The further analysis of an existing data set with the aim of addressing a research question distinct from that for which the data set was originally collected, and generating novel interpretations and conclusions.
The use of secondary analysis with large-scale survey data, using statistical analysis techniques, is most common, and has been well documented. A researcher may re-analyse a data set that he or she has collected earlier, or may use a data set collected by another researcher, or team of researchers. The technique can be distinguished from meta-analysis, which attempts to summarize the already interpreted results of a number of primary research studies; in contrast, secondary analysis attempts to re-interpret the original data set in relation to a new research question.

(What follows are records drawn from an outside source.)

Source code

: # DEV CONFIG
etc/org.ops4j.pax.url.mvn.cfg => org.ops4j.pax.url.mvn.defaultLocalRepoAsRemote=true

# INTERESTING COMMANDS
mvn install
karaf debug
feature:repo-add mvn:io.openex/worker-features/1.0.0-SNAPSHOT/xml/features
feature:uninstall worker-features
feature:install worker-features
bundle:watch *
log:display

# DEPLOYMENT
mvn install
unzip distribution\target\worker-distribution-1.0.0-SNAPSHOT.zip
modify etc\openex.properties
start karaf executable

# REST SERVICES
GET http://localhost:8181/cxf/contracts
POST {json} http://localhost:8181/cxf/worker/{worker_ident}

The first stage of secondary analysis is to obtain a suitable data set. Data sets are available from databases, which contain information about the context (time of collection, sampling techniques employed and so on) of each data set they offer. The data sets available are of high quality, often the result of years of data collection by a team of highly qualified experts. The main UK database is the UK National Data Archive, housed at Essex University (www.data-archive.ac.uk). Most developed countries have an equivalent national database. Both government data sets, and those gathered by academics and social scientists are important resources for secondary analysis. Data sets can be continuous – that is, gathered on a number of occasions over a period of time – or ad hoc carried out just once in response to a specific research request (Procter, 1993). An important example of a continuous data set is the UK government's General Household Survey (GHS), carried out every year since 1971. An example of an ad hoc survey is the Women and Employment survey carried out in 1984 by the UK government's Office of Population Censuses and Surveys (OPCS). Other data sets have been generated precisely for the purpose of providing a secondary analysis resource; an example is the General Social Survey collected by US academics at the National Research Centre at Chicago. While traditionally secondary analysis has been more widely used with quantitative data sets, the analysis of qualitative data sets has recently received increasing attention. A collection of qualitative data sets – ‘Qualidata’ is now available at the UK data archive at Essex (www.qualidata.essex.ac.uk).

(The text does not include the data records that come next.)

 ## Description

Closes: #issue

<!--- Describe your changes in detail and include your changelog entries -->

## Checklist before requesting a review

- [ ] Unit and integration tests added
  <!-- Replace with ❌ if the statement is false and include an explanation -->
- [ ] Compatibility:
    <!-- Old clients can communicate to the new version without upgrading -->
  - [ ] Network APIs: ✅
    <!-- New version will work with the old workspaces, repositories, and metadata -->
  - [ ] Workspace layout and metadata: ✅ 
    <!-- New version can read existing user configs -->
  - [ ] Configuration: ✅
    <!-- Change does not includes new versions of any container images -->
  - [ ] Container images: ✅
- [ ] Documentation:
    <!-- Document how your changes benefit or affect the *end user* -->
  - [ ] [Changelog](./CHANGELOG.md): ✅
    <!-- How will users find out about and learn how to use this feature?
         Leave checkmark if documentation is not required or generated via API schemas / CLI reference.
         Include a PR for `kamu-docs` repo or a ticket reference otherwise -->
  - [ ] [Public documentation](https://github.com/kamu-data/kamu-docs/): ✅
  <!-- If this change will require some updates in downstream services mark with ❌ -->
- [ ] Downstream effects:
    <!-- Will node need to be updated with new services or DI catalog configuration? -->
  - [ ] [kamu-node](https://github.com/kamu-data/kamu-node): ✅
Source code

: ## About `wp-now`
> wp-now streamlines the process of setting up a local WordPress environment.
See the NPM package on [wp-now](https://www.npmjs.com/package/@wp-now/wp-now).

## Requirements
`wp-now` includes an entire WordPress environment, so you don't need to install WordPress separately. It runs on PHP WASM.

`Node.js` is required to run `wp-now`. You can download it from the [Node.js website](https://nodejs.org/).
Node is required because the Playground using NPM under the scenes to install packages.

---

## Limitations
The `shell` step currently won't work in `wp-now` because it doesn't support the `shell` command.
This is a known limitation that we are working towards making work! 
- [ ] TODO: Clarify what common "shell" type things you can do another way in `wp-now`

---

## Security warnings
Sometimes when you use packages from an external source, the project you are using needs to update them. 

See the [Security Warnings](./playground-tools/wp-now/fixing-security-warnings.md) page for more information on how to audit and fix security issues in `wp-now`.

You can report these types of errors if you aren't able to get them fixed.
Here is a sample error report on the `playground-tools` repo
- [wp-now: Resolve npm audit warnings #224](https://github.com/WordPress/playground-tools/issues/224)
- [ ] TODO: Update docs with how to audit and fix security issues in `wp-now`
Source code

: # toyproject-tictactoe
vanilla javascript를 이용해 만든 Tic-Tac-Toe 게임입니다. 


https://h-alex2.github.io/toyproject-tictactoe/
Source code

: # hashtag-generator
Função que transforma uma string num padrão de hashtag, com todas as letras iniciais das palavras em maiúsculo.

Having accessed a suitable data set the next step is to prepare this for re-analysis, which may involve recoding the original variables (which can be done using a statistical software package such as SPSS). Stewart (1984) has outlined a number of questions that should be answered prior to engaging in secondary analysis, including: What was the purpose of the original research? What sampling procedure was used? What information was collected? Is the original data set valid and reliable?
Secondary analysis is an important technique for certain types of research, in particular research requiring large-scale and longitudinal data sets. Using data that have been collected by a specialist team of experts not only maximizes data quality, but also proves efficient in terms of time and cost. Large data sets often contain a wealth of information that is not exhausted in relation to one particular research question. Secondary analysis both facilitates research where the data required would be too costly and time-consuming for [Page 275]the researcher to collect themselves, and can enable access to special populations due to the sheer size of the data sets often available (Procter, 1993). Longitudinal studies are also facilitated through access to continuous data sets such as the GHS. Instead of having to plan the collection of a primary data, the secondary analyst is freed up to focus on analysis and interpretation.
A number of drawbacks emerge when evaluating secondary analysis, however. The researcher is not able to make decisions concerning the way the data is collected, and therefore must be careful to assess the original data set on a number of key aspects (such as those identified by Stewart, 1984) in order to decide whether it is suitable for the new research question. There is always the danger in secondary research of tailoring the research question to fit the data (Procter, 1993). Lack of contact with the primary researchers can be a problem if further questions emerge about the context of data collection which are not addressed in the annotations provided in the relevant database. This issue of context of the original data collection procedures may be especially important in the re-analysis of qualitative data sets; indeed, the question of whether it is possible for a secondary analyst to properly engage with qualitative data which they were not involved in collecting has been raised as an issue. The researcher engaging in secondary analysis must also be aware of ethical requirements, and the extent to which the original ethical procedures (such as obtaining informed consent) extend to the new analysis being carried out.